Issue 1930: 'commentlink' breaks on HTML coded characters
Status:  New
Owner: ----
Reported by omark...@gmail.com, May 27, 2013
************************************************************
***** NOTE: THIS BUG TRACKER IS FOR GERRIT CODE REVIEW *****
***** DO NOT SUBMIT BUGS FOR CHROME, ANDROID, INTERNAL *****
***** ISSUES WITH YOUR COMPANY'S GERRIT SETUP, ETC.    *****
***** THOSE ISSUE BELONG IN DIFFERENT ISSUE TRACKERS!  *****
************************************************************

Affected Version: 2.5.2

What steps will reproduce the problem?
1. Set the commentlink regex to: match = "(#)(\\d+)" (i.e. match #123)
2. Include some special character in the commit message (I tested with a single quote)
3. Visit the Webinterface of the change you just pushed

What is the expected output? What do you see instead?

I would expect the single quote to be displayed as such. Instead I'm shown ' the #39 being a hyperlink.

Please provide any additional information below.
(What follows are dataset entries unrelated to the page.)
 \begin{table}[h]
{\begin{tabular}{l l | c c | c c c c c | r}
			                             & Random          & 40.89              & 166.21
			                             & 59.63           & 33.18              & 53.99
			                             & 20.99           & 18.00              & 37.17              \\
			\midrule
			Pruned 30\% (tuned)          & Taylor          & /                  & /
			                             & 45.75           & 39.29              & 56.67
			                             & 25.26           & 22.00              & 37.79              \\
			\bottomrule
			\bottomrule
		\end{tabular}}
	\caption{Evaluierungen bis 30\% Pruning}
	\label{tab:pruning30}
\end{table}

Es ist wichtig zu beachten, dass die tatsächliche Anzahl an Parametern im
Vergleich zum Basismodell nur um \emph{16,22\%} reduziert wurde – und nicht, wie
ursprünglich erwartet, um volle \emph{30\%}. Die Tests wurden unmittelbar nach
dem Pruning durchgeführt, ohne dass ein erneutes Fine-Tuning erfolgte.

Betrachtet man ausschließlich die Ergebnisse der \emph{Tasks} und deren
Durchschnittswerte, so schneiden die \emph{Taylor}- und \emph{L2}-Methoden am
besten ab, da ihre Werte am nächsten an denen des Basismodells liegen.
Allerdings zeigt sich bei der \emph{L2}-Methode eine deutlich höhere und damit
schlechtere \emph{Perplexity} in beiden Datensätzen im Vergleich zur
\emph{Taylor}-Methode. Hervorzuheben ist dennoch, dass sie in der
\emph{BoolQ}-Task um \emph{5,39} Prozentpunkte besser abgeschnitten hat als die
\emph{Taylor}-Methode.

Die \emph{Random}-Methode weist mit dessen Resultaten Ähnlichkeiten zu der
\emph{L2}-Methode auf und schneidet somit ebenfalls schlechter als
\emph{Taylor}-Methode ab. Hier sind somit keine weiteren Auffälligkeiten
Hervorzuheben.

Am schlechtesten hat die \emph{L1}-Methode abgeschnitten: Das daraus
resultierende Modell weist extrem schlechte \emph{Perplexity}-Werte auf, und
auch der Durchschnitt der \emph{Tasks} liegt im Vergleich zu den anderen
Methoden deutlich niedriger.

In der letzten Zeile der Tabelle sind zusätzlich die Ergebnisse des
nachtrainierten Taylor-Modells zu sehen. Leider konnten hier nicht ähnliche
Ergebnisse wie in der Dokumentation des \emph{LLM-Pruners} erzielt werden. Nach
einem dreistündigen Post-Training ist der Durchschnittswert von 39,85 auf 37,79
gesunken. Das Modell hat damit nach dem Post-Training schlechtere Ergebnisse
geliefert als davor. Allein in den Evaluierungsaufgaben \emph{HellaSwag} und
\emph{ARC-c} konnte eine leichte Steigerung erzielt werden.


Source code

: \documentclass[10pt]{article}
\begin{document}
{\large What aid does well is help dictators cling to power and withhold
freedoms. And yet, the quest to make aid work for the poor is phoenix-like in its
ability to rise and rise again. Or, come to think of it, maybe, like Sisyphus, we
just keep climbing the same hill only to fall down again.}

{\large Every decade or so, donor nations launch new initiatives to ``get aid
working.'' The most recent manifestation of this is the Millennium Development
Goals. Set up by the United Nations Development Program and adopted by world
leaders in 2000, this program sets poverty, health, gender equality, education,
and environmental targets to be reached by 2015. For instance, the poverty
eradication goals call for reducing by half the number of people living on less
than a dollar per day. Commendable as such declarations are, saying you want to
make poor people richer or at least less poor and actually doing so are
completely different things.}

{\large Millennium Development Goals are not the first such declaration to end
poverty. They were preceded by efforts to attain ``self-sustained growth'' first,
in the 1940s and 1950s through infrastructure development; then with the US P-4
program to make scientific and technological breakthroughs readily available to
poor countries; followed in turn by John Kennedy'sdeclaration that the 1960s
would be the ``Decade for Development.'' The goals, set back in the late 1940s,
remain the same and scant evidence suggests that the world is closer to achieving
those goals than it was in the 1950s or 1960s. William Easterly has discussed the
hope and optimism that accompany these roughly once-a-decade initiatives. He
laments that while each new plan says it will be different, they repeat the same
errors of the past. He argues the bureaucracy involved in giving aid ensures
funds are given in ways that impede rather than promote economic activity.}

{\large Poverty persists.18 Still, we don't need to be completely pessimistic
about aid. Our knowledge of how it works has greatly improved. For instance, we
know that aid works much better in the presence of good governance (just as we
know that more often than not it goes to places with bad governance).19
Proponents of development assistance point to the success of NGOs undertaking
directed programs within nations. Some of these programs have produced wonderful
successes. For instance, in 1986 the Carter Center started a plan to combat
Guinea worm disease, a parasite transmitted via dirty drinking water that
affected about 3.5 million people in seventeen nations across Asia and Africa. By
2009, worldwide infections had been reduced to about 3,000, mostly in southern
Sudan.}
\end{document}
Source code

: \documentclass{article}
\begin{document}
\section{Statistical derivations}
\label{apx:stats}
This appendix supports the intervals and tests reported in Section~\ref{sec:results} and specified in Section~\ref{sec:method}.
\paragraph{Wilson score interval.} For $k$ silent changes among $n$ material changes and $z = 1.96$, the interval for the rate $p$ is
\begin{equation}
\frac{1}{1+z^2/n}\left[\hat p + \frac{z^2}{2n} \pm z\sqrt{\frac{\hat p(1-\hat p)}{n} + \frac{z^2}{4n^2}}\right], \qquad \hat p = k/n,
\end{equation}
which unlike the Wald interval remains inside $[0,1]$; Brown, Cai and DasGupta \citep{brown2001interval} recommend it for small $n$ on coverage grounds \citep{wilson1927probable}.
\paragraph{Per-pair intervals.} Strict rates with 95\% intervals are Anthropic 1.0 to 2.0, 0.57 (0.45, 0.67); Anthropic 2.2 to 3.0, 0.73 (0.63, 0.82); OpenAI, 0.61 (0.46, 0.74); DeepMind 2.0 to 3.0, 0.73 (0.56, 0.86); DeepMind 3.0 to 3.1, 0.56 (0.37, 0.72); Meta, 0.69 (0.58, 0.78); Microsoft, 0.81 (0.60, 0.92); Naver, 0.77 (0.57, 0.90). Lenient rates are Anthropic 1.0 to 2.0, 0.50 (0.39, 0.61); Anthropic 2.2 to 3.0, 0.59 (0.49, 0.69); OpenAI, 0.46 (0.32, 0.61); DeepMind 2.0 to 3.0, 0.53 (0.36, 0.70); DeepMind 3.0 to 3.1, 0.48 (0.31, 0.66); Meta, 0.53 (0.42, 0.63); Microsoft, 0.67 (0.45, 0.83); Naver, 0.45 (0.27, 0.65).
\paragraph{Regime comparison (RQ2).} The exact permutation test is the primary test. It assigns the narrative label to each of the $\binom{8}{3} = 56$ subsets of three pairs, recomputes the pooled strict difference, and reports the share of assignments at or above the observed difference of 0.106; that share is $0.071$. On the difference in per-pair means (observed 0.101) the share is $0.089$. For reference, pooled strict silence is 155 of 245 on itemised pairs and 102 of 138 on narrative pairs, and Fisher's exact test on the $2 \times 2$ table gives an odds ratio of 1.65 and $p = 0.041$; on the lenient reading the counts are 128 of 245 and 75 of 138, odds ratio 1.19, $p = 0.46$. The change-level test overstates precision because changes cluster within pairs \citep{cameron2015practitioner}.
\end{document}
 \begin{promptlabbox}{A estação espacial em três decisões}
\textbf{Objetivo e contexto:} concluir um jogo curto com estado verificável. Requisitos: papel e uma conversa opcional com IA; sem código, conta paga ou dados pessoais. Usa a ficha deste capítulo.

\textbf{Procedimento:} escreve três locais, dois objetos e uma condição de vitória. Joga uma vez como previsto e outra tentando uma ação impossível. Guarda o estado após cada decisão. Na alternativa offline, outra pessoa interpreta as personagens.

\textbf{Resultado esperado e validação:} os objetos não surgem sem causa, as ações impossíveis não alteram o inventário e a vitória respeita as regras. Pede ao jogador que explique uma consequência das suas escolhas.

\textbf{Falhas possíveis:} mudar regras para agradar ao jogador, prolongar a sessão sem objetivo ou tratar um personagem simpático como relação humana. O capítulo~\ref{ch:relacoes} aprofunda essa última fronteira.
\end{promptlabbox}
I only tested with the single quote but I assume other HTML characters should/could be affected as well. http://www.w3.org/MarkUp/html-spec/html-spec_13.html
May 28, 2013
#1 omark...@gmail.com
One way to get around this it to use following regex: "#(\\d+)(?!;|\\d+)"
Explanation: #Number(s) not followed by ; or more numbers (otherwise ' would match with #3).
Oct 16, 2013
#2 mycr...@gmail.com
Or don't match any #<number> preceded by &:

(?<!&)#\d+
Oct 16, 2013
#3 mycr...@gmail.com
Actually in Gerrit notation: "(?<!&)#(\\d+)". Note that the first group is not a capturing group (so link should contain $1 for the number).